**Task description**
Copy each line from the data that has the word "Motor" in it.

**Entries provided**
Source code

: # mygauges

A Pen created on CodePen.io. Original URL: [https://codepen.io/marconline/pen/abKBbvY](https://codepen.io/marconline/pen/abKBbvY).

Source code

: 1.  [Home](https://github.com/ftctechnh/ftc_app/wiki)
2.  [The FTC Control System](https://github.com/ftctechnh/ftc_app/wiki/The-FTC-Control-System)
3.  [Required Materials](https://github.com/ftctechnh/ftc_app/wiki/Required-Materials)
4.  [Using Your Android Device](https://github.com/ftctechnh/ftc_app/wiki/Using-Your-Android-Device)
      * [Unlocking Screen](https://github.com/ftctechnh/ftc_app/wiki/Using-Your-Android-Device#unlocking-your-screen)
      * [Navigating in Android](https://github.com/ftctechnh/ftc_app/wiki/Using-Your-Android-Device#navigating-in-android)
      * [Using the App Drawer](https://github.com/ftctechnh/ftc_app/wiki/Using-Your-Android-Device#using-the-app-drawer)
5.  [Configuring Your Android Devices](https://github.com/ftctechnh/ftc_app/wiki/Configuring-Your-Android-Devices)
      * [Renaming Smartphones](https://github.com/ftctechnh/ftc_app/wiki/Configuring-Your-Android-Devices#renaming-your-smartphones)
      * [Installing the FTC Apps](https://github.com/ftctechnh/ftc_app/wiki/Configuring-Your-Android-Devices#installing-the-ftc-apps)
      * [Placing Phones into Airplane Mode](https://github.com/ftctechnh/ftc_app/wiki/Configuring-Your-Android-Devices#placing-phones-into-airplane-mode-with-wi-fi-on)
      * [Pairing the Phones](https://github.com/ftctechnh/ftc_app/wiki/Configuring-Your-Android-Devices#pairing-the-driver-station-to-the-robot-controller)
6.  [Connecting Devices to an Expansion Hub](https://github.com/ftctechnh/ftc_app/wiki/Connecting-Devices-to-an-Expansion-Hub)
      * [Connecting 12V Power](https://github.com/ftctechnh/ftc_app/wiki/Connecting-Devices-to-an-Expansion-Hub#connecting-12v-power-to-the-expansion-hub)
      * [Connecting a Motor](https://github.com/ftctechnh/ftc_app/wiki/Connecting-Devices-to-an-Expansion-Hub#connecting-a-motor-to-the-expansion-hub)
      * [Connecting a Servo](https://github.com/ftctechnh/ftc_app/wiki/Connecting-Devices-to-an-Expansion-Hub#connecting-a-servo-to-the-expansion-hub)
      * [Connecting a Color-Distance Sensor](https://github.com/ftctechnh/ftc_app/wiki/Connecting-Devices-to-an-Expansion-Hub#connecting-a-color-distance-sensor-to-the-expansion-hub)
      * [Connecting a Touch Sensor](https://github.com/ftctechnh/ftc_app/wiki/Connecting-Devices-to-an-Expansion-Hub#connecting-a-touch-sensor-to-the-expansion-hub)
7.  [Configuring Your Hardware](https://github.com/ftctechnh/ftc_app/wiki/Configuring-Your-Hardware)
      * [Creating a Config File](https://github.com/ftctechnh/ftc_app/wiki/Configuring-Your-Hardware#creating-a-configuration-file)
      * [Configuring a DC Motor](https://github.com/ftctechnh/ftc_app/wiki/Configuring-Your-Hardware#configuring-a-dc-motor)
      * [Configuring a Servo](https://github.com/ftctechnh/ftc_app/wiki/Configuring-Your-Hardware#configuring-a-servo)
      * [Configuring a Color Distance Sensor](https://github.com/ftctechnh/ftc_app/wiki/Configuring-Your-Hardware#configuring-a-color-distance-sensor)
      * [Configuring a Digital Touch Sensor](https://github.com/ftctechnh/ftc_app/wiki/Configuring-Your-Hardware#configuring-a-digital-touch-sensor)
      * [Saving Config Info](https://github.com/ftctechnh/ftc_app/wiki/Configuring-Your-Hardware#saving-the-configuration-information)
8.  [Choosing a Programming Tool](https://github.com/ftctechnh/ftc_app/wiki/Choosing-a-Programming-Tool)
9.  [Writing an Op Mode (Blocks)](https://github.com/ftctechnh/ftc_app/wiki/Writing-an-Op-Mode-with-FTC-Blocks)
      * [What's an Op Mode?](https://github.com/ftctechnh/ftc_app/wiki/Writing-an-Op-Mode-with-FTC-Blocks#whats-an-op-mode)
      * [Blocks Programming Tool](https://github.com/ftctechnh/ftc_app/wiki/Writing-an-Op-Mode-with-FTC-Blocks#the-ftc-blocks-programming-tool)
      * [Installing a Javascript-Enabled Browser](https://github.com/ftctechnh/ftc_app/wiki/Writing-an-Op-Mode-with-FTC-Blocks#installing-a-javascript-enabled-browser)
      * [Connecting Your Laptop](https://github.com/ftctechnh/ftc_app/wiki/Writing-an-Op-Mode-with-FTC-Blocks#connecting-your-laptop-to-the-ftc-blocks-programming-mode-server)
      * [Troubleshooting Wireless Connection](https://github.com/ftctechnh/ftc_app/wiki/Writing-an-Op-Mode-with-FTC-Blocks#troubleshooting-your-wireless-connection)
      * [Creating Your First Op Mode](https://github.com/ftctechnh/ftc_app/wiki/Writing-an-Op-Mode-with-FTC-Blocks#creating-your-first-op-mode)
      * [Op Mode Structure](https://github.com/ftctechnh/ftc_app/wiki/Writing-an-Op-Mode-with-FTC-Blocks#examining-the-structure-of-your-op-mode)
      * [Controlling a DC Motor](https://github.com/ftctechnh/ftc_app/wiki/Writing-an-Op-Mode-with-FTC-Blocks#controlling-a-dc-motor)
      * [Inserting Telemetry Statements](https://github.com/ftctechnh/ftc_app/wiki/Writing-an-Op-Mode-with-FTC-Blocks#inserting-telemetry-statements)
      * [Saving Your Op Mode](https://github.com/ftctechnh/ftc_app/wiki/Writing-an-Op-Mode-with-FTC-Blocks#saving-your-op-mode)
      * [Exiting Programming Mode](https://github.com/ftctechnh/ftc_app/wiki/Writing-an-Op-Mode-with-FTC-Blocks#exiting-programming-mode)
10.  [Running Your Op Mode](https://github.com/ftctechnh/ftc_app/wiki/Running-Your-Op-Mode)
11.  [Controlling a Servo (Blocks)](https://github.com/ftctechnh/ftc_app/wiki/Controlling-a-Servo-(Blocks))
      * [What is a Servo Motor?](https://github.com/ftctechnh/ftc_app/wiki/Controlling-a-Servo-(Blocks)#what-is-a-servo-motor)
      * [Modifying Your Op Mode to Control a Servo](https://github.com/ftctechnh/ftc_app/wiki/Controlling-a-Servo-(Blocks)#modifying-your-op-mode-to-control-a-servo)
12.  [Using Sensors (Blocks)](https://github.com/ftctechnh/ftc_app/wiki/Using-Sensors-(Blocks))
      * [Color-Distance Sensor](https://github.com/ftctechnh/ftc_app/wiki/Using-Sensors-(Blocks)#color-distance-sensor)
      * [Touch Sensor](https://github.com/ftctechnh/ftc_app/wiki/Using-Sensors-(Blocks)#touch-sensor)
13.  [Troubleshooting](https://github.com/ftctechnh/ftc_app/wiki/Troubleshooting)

**Completed exercise**
      * [Connecting a Motor](https://github.com/ftctechnh/ftc_app/wiki/Connecting-Devices-to-an-Expansion-Hub#connecting-a-motor-to-the-expansion-hub)
      * [Configuring a DC Motor](https://github.com/ftctechnh/ftc_app/wiki/Configuring-Your-Hardware#configuring-a-dc-motor)
      * [Controlling a DC Motor](https://github.com/ftctechnh/ftc_app/wiki/Writing-an-Op-Mode-with-FTC-Blocks#controlling-a-dc-motor)
      * [What is a Servo Motor?](https://github.com/ftctechnh/ftc_app/wiki/Controlling-a-Servo-(Blocks)#what-is-a-servo-motor)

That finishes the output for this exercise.